Relative difficulty: Easy


THEME:"Fan Club"— familiar phrases are reimagined as verb phrases done by "___-philes" (i.e. by lovers or "fans" of ... whatever some made-up word with semi-familiar Greek roots indicates):

Theme answers:
  • LOVE TRIANGLES (21A: "Geometrophiles...")
  • PRIZE DRAWING (31A: "Imagophiles...")
  • FANCY RESTAURANTS (46A: "Gastrophiles...")
  • GET OFF ON THE RIGHT FOOT (63A: "Dextropodophiles...")
  • DIG THEIR OWN GRAVE (79A: "Autotumulophiles...")
  • GO FOR THE GOLD (94A: "Aurophiles...")
  • LIKE CLOCKWORK (109A: "Chronomechanophiles...")

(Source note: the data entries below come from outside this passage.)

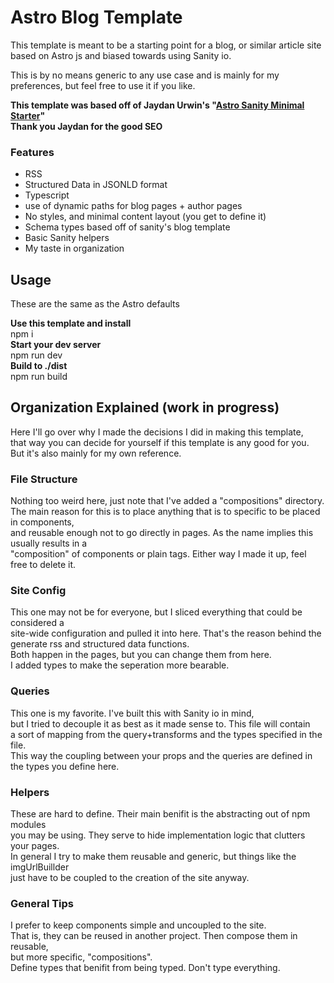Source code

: # Astro Blog Template

This template is meant to be a starting point for a blog, or similar article site based on Astro js and biased towards using Sanity io.

This is by no means generic to any use case and is mainly for my preferences, but feel free to use it if you like.

**This template was based off of Jaydan Urwin's "[Astro Sanity Minimal Starter](http://https://github.com/jaydanurwin/astro-sanity-minimal-starter 'Astro Sanity Minimal Starter')"  
Thank you Jaydan for the good SEO**

### Features

- RSS
- Structured Data in JSONLD format
- Typescript
- use of dynamic paths for blog pages + author pages
- No styles, and minimal content layout (you get to define it)
- Schema types based off of sanity's blog template
- Basic Sanity helpers
- My taste in organization

## Usage

These are the same as the Astro defaults

**Use this template and install**  
 npm i  
**Start your dev server**  
 npm run dev  
**Build to ./dist**  
 npm run build

## Organization Explained (work in progress)

Here I'll go over why I made the decisions I did in making this template,  
that way you can decide for yourself if this template is any good for you.  
But it's also mainly for my own reference.

### File Structure

Nothing too weird here, just note that I've added a "compositions" directory.  
The main reason for this is to place anything that is to specific to be placed in components,  
and reusable enough not to go directly in pages. As the name implies this usually results in a  
"composition" of components or plain tags. Either way I made it up, feel free to delete it.

### Site Config

This one may not be for everyone, but I sliced everything that could be considered a  
site-wide configuration and pulled it into here.
That's the reason behind the generate rss and structured data functions.  
Both happen in the pages, but you can change them from here.  
I added types to make the seperation more bearable.

### Queries

This one is my favorite. I've built this with Sanity io in mind,  
but I tried to decouple it as best as it made sense to. This file will contain  
a sort of mapping from the query+transforms and the types specified in the file.  
This way the coupling between your props and the queries are defined in the types you define here.

### Helpers

These are hard to define. Their main benifit is the abstracting out of npm modules  
you may be using. They serve to hide implementation logic that clutters your pages.  
In general I try to make them reusable and generic, but things like the imgUrlBuillder  
just have to be coupled to the creation of the site anyway.

### General Tips

I prefer to keep components simple and uncoupled to the site.  
That is, they can be reused in another project. Then compose them in reusable,  
but more specific, "compositions".  
Define types that benifit from being typed. Don't type everything.
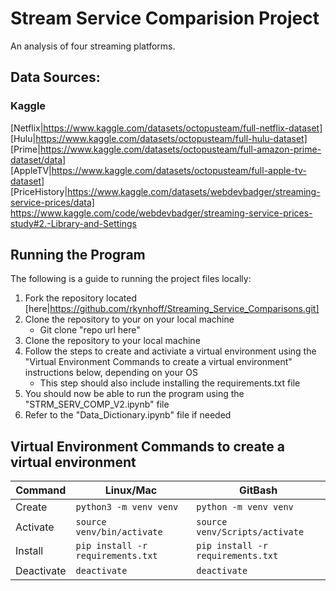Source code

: # **Stream Service Comparision Project**
An analysis of four streaming platforms.

## __Data Sources:__

### Kaggle
[Netflix|https://www.kaggle.com/datasets/octopusteam/full-netflix-dataset]
[Hulu|https://www.kaggle.com/datasets/octopusteam/full-hulu-dataset]
[Prime|https://www.kaggle.com/datasets/octopusteam/full-amazon-prime-dataset/data]
[AppleTV|https://www.kaggle.com/datasets/octopusteam/full-apple-tv-dataset]
[PriceHistory|https://www.kaggle.com/datasets/webdevbadger/streaming-service-prices/data]
https://www.kaggle.com/code/webdevbadger/streaming-service-prices-study#2.-Library-and-Settings 


## __Running the Program__
The following is a guide to running the project files locally: 
1. Fork the repository located [here|https://github.com/rkynhoff/Streaming_Service_Comparisons.git]
2. Clone the repository to your on your local machine
    - Git clone "repo url here"
3. Clone the repository to your local machine
4. Follow the steps to create and activiate a virtual environment using the "Virtual Environment Commands to create a virtual environment" instructions below, depending on your OS
    - This step should also include installing the requirements.txt file
5. You should now be able to run the program using the "STRM_SERV_COMP_V2.ipynb" file
6. Refer to the "Data_Dictionary.ipynb" file if needed

## Virtual Environment Commands to create a virtual environment
| Command | Linux/Mac | GitBash |
| ------- | --------- | ------- |
| Create | `python3 -m venv venv` | `python -m venv venv` |
| Activate | `source venv/bin/activate` | `source venv/Scripts/activate` |
| Install | `pip install -r requirements.txt` | `pip install -r requirements.txt` |
| Deactivate | `deactivate` | `deactivate` |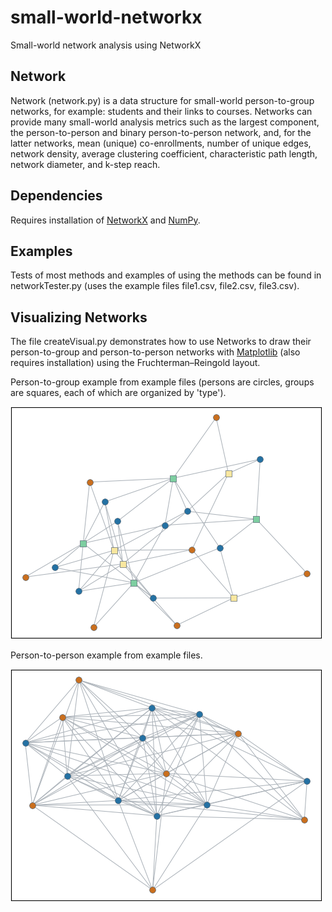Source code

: # small-world-networkx
Small-world network analysis using NetworkX

## Network

Network (network.py) is a data structure for small-world person-to-group networks, for example: students and their links to courses. Networks can provide many small-world analysis metrics such as the largest component, the person-to-person and binary person-to-person network, and, for the latter networks, mean (unique) co-enrollments, number of unique edges, network density, average clustering coefficient, characteristic path length, network diameter, and k-step reach.

## Dependencies

Requires installation of [NetworkX](https://pypi.org/project/networkx/) and [NumPy](https://numpy.org/).

## Examples

Tests of most methods and examples of using the methods can be found in networkTester.py (uses the example files file1.csv, file2.csv, file3.csv).

## Visualizing Networks

The file createVisual.py demonstrates how to use Networks to draw their person-to-group and person-to-person networks with [Matplotlib](https://matplotlib.org/) (also requires installation) using the Fruchterman–Reingold layout. 

Person-to-group example from example files (persons are circles, groups are squares, each of which are organized by 'type').

![Person-to-group example.](person-to-group-example.png)

Person-to-person example from example files.

![Person-to-person example.](person-to-person-example.png)
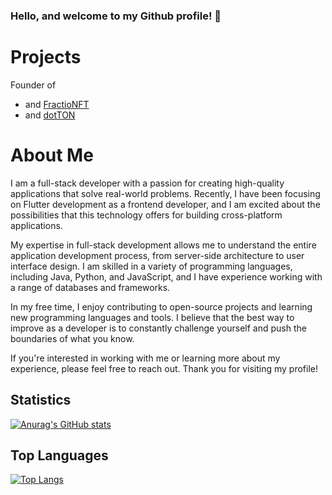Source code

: ### Hello, and welcome to my Github profile! 👋

# Projects

Founder of 
* and [FractioNFT](https://t.me/fractionft?startapp)
* and [dotTON](https://t.me/dotTONbot?startapp)

# About Me

I am a full-stack developer with a passion for creating high-quality applications that solve real-world problems. Recently, I have been focusing on Flutter development as a frontend developer, and I am excited about the possibilities that this technology offers for building cross-platform applications.

My expertise in full-stack development allows me to understand the entire application development process, from server-side architecture to user interface design. I am skilled in a variety of programming languages, including Java, Python, and JavaScript, and I have experience working with a range of databases and frameworks.

In my free time, I enjoy contributing to open-source projects and learning new programming languages and tools. I believe that the best way to improve as a developer is to constantly challenge yourself and push the boundaries of what you know.

If you're interested in working with me or learning more about my experience, please feel free to reach out. Thank you for visiting my profile!

## Statistics

[![Anurag's GitHub stats](https://github-readme-stats.vercel.app/api?username=mhbdev&count_private=true&show_icons=true)](https://github.com/mhbdev)

## Top Languages

[![Top Langs](https://github-readme-stats.vercel.app/api/top-langs/?username=mhbdev&hide_progress=false)](https://github.com/mhbdev)
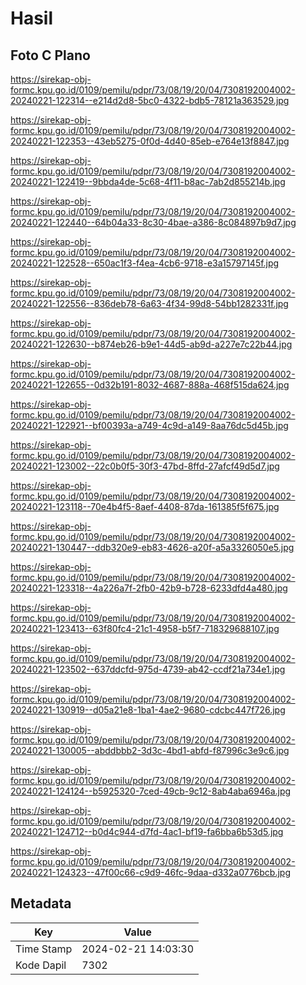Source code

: # Hasil

## Foto C Plano

https://sirekap-obj-formc.kpu.go.id/0109/pemilu/pdpr/73/08/19/20/04/7308192004002-20240221-122314--e214d2d8-5bc0-4322-bdb5-78121a363529.jpg

https://sirekap-obj-formc.kpu.go.id/0109/pemilu/pdpr/73/08/19/20/04/7308192004002-20240221-122353--43eb5275-0f0d-4d40-85eb-e764e13f8847.jpg

https://sirekap-obj-formc.kpu.go.id/0109/pemilu/pdpr/73/08/19/20/04/7308192004002-20240221-122419--9bbda4de-5c68-4f11-b8ac-7ab2d855214b.jpg

https://sirekap-obj-formc.kpu.go.id/0109/pemilu/pdpr/73/08/19/20/04/7308192004002-20240221-122440--64b04a33-8c30-4bae-a386-8c084897b9d7.jpg

https://sirekap-obj-formc.kpu.go.id/0109/pemilu/pdpr/73/08/19/20/04/7308192004002-20240221-122528--650ac1f3-f4ea-4cb6-9718-e3a15797145f.jpg

https://sirekap-obj-formc.kpu.go.id/0109/pemilu/pdpr/73/08/19/20/04/7308192004002-20240221-122556--836deb78-6a63-4f34-99d8-54bb1282331f.jpg

https://sirekap-obj-formc.kpu.go.id/0109/pemilu/pdpr/73/08/19/20/04/7308192004002-20240221-122630--b874eb26-b9e1-44d5-ab9d-a227e7c22b44.jpg

https://sirekap-obj-formc.kpu.go.id/0109/pemilu/pdpr/73/08/19/20/04/7308192004002-20240221-122655--0d32b191-8032-4687-888a-468f515da624.jpg

https://sirekap-obj-formc.kpu.go.id/0109/pemilu/pdpr/73/08/19/20/04/7308192004002-20240221-122921--bf00393a-a749-4c9d-a149-8aa76dc5d45b.jpg

https://sirekap-obj-formc.kpu.go.id/0109/pemilu/pdpr/73/08/19/20/04/7308192004002-20240221-123002--22c0b0f5-30f3-47bd-8ffd-27afcf49d5d7.jpg

https://sirekap-obj-formc.kpu.go.id/0109/pemilu/pdpr/73/08/19/20/04/7308192004002-20240221-123118--70e4b4f5-8aef-4408-87da-161385f5f675.jpg

https://sirekap-obj-formc.kpu.go.id/0109/pemilu/pdpr/73/08/19/20/04/7308192004002-20240221-130447--ddb320e9-eb83-4626-a20f-a5a3326050e5.jpg

https://sirekap-obj-formc.kpu.go.id/0109/pemilu/pdpr/73/08/19/20/04/7308192004002-20240221-123318--4a226a7f-2fb0-42b9-b728-6233dfd4a480.jpg

https://sirekap-obj-formc.kpu.go.id/0109/pemilu/pdpr/73/08/19/20/04/7308192004002-20240221-123413--63f80fc4-21c1-4958-b5f7-718329688107.jpg

https://sirekap-obj-formc.kpu.go.id/0109/pemilu/pdpr/73/08/19/20/04/7308192004002-20240221-123502--637ddcfd-975d-4739-ab42-ccdf21a734e1.jpg

https://sirekap-obj-formc.kpu.go.id/0109/pemilu/pdpr/73/08/19/20/04/7308192004002-20240221-130919--d05a21e8-1ba1-4ae2-9680-cdcbc447f726.jpg

https://sirekap-obj-formc.kpu.go.id/0109/pemilu/pdpr/73/08/19/20/04/7308192004002-20240221-130005--abddbbb2-3d3c-4bd1-abfd-f87996c3e9c6.jpg

https://sirekap-obj-formc.kpu.go.id/0109/pemilu/pdpr/73/08/19/20/04/7308192004002-20240221-124124--b5925320-7ced-49cb-9c12-8ab4aba6946a.jpg

https://sirekap-obj-formc.kpu.go.id/0109/pemilu/pdpr/73/08/19/20/04/7308192004002-20240221-124712--b0d4c944-d7fd-4ac1-bf19-fa6bba6b53d5.jpg

https://sirekap-obj-formc.kpu.go.id/0109/pemilu/pdpr/73/08/19/20/04/7308192004002-20240221-124323--47f00c66-c9d9-46fc-9daa-d332a0776bcb.jpg


## Metadata

| Key        | Value               |
| ---------- | ------------------- |
| Time Stamp | 2024-02-21 14:03:30 |
| Kode Dapil | 7302                |



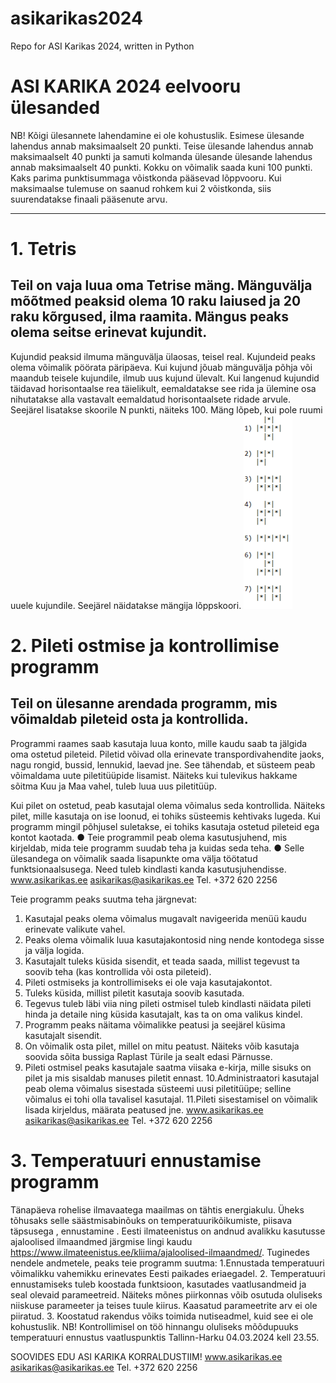 # asikarikas2024
Repo for ASI Karikas 2024, written in Python

# ASI KARIKA 2024 eelvooru ülesanded 
NB! Kõigi ülesannete lahendamine ei ole kohustuslik. Esimese ülesande lahendus annab maksimaalselt 20 punkti. Teise ülesande lahendus annab maksimaalselt 40 punkti ja samuti kolmanda ülesande ülesande lahendus annab maksimaalselt 40 punkti. Kokku on võimalik saada kuni 100 punkti. Kaks parima punktisummaga võistkonda pääsevad lõppvooru. Kui maksimaalse tulemuse on saanud rohkem kui 2 võistkonda, siis suurendatakse finaali pääsenute arvu. 
_________________________________________________________________________________ 
# 1. Tetris 
## Teil on vaja luua oma Tetrise mäng. Mänguvälja mõõtmed peaksid olema 10 raku laiused ja 20 raku kõrgused, ilma raamita. Mängus peaks olema seitse erinevat kujundit. 

Kujundid peaksid ilmuma mänguvälja ülaosas, teisel real. Kujundeid peaks olema võimalik pöörata päripäeva. Kui kujund jõuab mänguvälja põhja või maandub teisele kujundile, ilmub uus kujund ülevalt. 
Kui langenud kujundid täidavad horisontaalse rea täielikult, eemaldatakse see rida ja ülemine osa nihutatakse alla vastavalt eemaldatud horisontaalsete ridade arvule. Seejärel lisatakse skoorile N punkti, näiteks 100. 
Mäng lõpeb, kui pole ruumi uuele kujundile. Seejärel näidatakse mängija lõppskoori. 
![diagram](/tetrisBlocks.png)


# 2. Pileti ostmise ja kontrollimise programm 
## Teil on ülesanne arendada programm, mis võimaldab pileteid osta ja kontrollida. 

Programmi raames saab kasutaja luua konto, mille kaudu saab ta jälgida oma ostetud pileteid. Piletid võivad olla erinevate transpordivahendite jaoks, nagu rongid, bussid, lennukid, laevad jne. See tähendab, et süsteem peab võimaldama uute piletitüüpide lisamist. Näiteks kui tulevikus hakkame sõitma Kuu ja Maa vahel, tuleb luua uus piletitüüp. 

Kui pilet on ostetud, peab kasutajal olema võimalus seda kontrollida. Näiteks pilet, mille kasutaja on ise loonud, ei tohiks süsteemis kehtivaks lugeda. Kui programm mingil põhjusel suletakse, ei tohiks kasutaja ostetud pileteid ega kontot kaotada. 
● Teie programmil peab olema kasutusjuhend, mis kirjeldab, mida teie programm suudab teha ja kuidas seda teha. 
● Selle ülesandega on võimalik saada lisapunkte oma välja töötatud funktsionaalsusega. Need tuleb kindlasti kanda kasutusjuhendisse. 
www.asikarikas.ee asikarikas@asikarikas.ee Tel. +372 620 2256

Teie programm peaks suutma teha järgnevat: 
1. Kasutajal peaks olema võimalus mugavalt navigeerida menüü kaudu erinevate valikute vahel. 
2. Peaks olema võimalik luua kasutajakontosid ning nende kontodega sisse ja välja logida. 
3. Kasutajalt tuleks küsida sisendit, et teada saada, millist tegevust ta soovib teha (kas kontrollida või osta pileteid). 
4. Pileti ostmiseks ja kontrollimiseks ei ole vaja kasutajakontot. 
5. Tuleks küsida, millist piletit kasutaja soovib kasutada. 
6. Tegevus tuleb läbi viia ning pileti ostmisel tuleb kindlasti näidata pileti hinda ja detaile ning küsida kasutajalt, kas ta on oma valikus kindel. 
7. Programm peaks näitama võimalikke peatusi ja seejärel küsima kasutajalt sisendit. 
8. On võimalik osta pilet, millel on mitu peatust. Näiteks võib kasutaja soovida sõita bussiga Raplast Türile ja sealt edasi Pärnusse. 
9. Pileti ostmisel peaks kasutajale saatma viisaka e-kirja, mille sisuks on pilet ja mis sisaldab manuses piletit ennast. 
10.Administraatori kasutajal peab olema võimalus sisestada süsteemi uusi piletitüüpe; selline võimalus ei tohi olla tavalisel kasutajal. 
11.Pileti sisestamisel on võimalik lisada kirjeldus, määrata peatused jne. www.asikarikas.ee asikarikas@asikarikas.ee Tel. +372 620 2256



# 3. Temperatuuri ennustamise programm 
Tänapäeva rohelise ilmavaatega maailmas on tähtis energiakulu. Üheks tõhusaks selle säästmisabinõuks on temperatuurikõikumiste, piisava täpsusega , ennustamine . 
Eesti ilmateenistus on andnud avalikku kasutusse ajaloolised ilmaandmed järgmise lingi kaudu https://www.ilmateenistus.ee/kliima/ajaloolised-ilmaandmed/. 
Tuginedes nendele andmetele, peaks teie programm suutma: 
1.Ennustada temperatuuri võimalikku vahemikku erinevates Eesti paikades eriaegadel. 
2. Temperatuuri ennustamiseks tuleb koostada funktsioon, kasutades vaatlusandmeid ja seal olevaid parameetreid. Näiteks mõnes piirkonnas võib osutuda oluliseks niiskuse parameeter ja teises tuule kiirus. Kaasatud parameetrite arv ei ole piiratud. 
3. Koostatud rakendus võiks toimida nutiseadmel, kuid see ei ole kohustuslik. 
NB! Kontrollimisel on töö hinnangu oluliseks mõõdupuuks temperatuuri ennustus vaatluspunktis Tallinn-Harku 04.03.2024 kell 23.55.


SOOVIDES EDU 
ASI KARIKA KORRALDUSTIIM! 
www.asikarikas.ee asikarikas@asikarikas.ee Tel. +372 620 2256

Word of the Day: WHATNOTS (82D: Shelves for knickknacks) —
what-not is a piece of furniture derived from the French étagère, which was exceedingly popular in England in the first three-quarters of the 19th century. It usually consists of slender uprights or pillars, supporting a series of shelves for holding china, ornaments, trifles, or "what nots", hence the allusive name. In its English form, it is a convenient piece of drawing room furniture, and was rarely valued for its aesthetic. (wikipedia)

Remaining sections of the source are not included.